- **What is needed**:
Sort through the data and copy the lines holding the word "endowed".

(Saved entries)

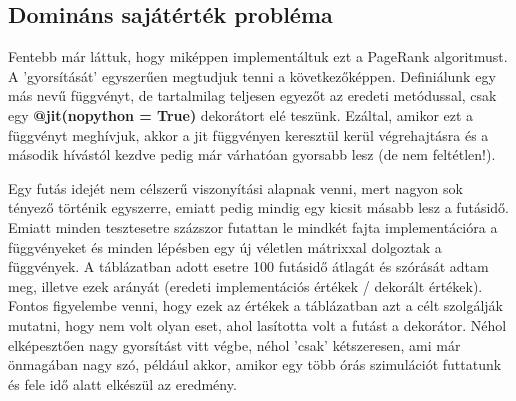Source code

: \documentclass{article}
\theoremstyle{definition}
\theoremstyle{theorem}
\begin{document}
\subsection{Domináns sajátérték probléma}
Fentebb már láttuk, hogy miképpen implementáltuk ezt a PageRank algoritmust. A 'gyorsítását' egyszerűen megtudjuk tenni a következőképpen. Definiálunk egy más nevű függvényt, de tartalmilag teljesen egyezőt az eredeti metódussal, csak egy \textbf{@jit(nopython = True)} dekorátort elé teszünk. Ezáltal, amikor ezt a függvényt meghívjuk, akkor a jit függvényen keresztül kerül végrehajtásra és a második hívástól kezdve pedig már várhatóan gyorsabb lesz (de nem feltétlen!).
\pagebreak

Egy futás idejét nem célszerű viszonyítási alapnak venni, mert nagyon sok tényező történik egyszerre, emiatt pedig mindig egy kicsit másabb lesz a futásidő. Emiatt minden tesztesetre százszor futattan le mindkét fajta implementációra a függvényeket és minden lépésben egy új véletlen mátrixxal dolgoztak a függvények.\newline
A táblázatban adott esetre 100 futásidő átlagát és szórását adtam meg, illetve ezek arányát (eredeti implementációs értékek / dekorált értékek). Fontos figyelembe venni, hogy ezek az értékek a táblázatban azt a célt szolgálják mutatni, hogy nem volt olyan eset, ahol lasította volt a futást a dekorátor. Néhol elképesztően nagy gyorsítást vitt végbe, néhol 'csak' kétszeresen, ami már önmagában nagy szó, például akkor, amikor egy több órás szimulációt futtatunk és fele idő alatt elkészül az eredmény.
\end{document}
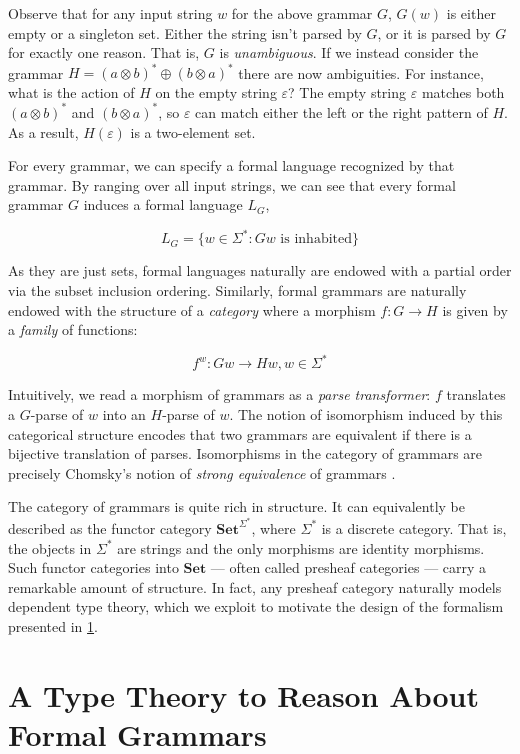 \documentclass[acmsmall,screen,nonacm]{acmart}
\newcommand{\String}{\Sigma^{*}}
\newcommand{\Set}{\mathbf{Set}}
\begin{document}
Observe that for any input string $w$ for the above grammar $G$, $G(w)$ is
either empty or a singleton set. Either the string isn't parsed by $G$,
or it is parsed by $G$ for exactly one reason. That is, $G$ is
\emph{unambiguous}. If we instead consider the grammar
$H = (a \otimes b)^{*} \oplus (b \otimes a)^{*}$ there are now ambiguities. For
instance, what is the action of $H$ on the empty string $\varepsilon$?
The empty string $\varepsilon$ matches both $(a \otimes b)^{*}$ and $(b \otimes a)^{*}$, so
$\varepsilon$ can match either the left or the right pattern
of $H$. As a result, $H(\varepsilon)$ is a two-element set.

For every grammar, we can specify a formal language recognized by that grammar. By ranging over all input strings, we can
see that every formal grammar $G$ induces a formal language $L_{G}$,

\[
  L_{G} = \{ w \in \String : G w \text{ is inhabited} \}
\]

As they are just sets, formal languages naturally are
endowed with a partial
order via the subset inclusion ordering. Similarly, formal grammars are
naturally endowed with the structure of a \emph{category} where a morphism
$f : G \to H$ is given by a \emph{family} of functions:


\[
  f^{w} : Gw \to Hw, w \in \String
\]

Intuitively, we read a morphism of grammars as a \emph{parse transformer}: $f$
translates a
$G$-parse of $w$ into an $H$-parse of $w$. The notion of isomorphism induced by
this categorical structure encodes that two grammars are equivalent if there is
a bijective translation of parses. Isomorphisms in the category of
grammars are precisely Chomsky's notion of \emph{strong equivalence} of
grammars \cite{chom1963}.

The category of grammars is quite rich in structure. It can
equivalently be described as the functor category $\Set^{\String}$, where
$\String$ is a discrete category. That is, the objects in $\String$ are strings
and the only morphisms are identity morphisms. Such functor categories into
$\Set$ --- often called presheaf categories --- carry a remarkable amount of
structure. In fact, any presheaf category naturally models dependent type
theory, which we exploit to motivate the design of the formalism
presented in \cref{sec:tt}.


\section{A Type Theory to Reason About Formal Grammars}
\label{sec:tt}
\end{document}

- **Exercise result**:
endowed with a partial
naturally endowed with the structure of a \emph{category} where a morphism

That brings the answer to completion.